Top of Provided information

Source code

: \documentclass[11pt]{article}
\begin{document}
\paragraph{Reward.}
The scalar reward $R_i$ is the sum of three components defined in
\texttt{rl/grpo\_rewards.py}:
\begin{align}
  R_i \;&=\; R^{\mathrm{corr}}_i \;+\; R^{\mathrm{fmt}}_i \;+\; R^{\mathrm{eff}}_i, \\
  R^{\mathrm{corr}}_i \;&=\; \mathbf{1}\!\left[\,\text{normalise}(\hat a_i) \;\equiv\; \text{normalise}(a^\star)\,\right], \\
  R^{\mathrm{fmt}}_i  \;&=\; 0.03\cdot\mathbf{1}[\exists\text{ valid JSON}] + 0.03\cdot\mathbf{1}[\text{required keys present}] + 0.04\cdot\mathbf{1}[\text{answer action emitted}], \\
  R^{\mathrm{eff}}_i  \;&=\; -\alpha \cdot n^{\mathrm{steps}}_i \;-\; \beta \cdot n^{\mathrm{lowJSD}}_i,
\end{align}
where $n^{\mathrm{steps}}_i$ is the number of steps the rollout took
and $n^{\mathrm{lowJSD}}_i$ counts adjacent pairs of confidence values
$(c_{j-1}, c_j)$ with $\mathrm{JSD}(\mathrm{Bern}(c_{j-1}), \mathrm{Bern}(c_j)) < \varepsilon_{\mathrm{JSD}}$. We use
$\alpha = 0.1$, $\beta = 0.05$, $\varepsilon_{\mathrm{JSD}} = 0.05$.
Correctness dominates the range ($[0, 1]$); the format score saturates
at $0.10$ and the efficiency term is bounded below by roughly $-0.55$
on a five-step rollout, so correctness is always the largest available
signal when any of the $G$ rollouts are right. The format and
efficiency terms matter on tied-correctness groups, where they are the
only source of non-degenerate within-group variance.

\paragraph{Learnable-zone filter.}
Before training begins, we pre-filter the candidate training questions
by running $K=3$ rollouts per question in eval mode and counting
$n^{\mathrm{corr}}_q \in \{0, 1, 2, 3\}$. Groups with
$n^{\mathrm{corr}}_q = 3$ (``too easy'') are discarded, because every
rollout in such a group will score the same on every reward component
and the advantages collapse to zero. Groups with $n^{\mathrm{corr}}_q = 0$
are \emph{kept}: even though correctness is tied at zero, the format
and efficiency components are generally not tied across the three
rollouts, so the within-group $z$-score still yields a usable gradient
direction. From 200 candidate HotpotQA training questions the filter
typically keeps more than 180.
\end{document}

Bottom of Provided information

- _The task_
Search the preceding listing for "questions", then copy every line that holds it.

- _Exercise answer_
Before training begins, we pre-filter the candidate training questions
direction. From 200 candidate HotpotQA training questions the filter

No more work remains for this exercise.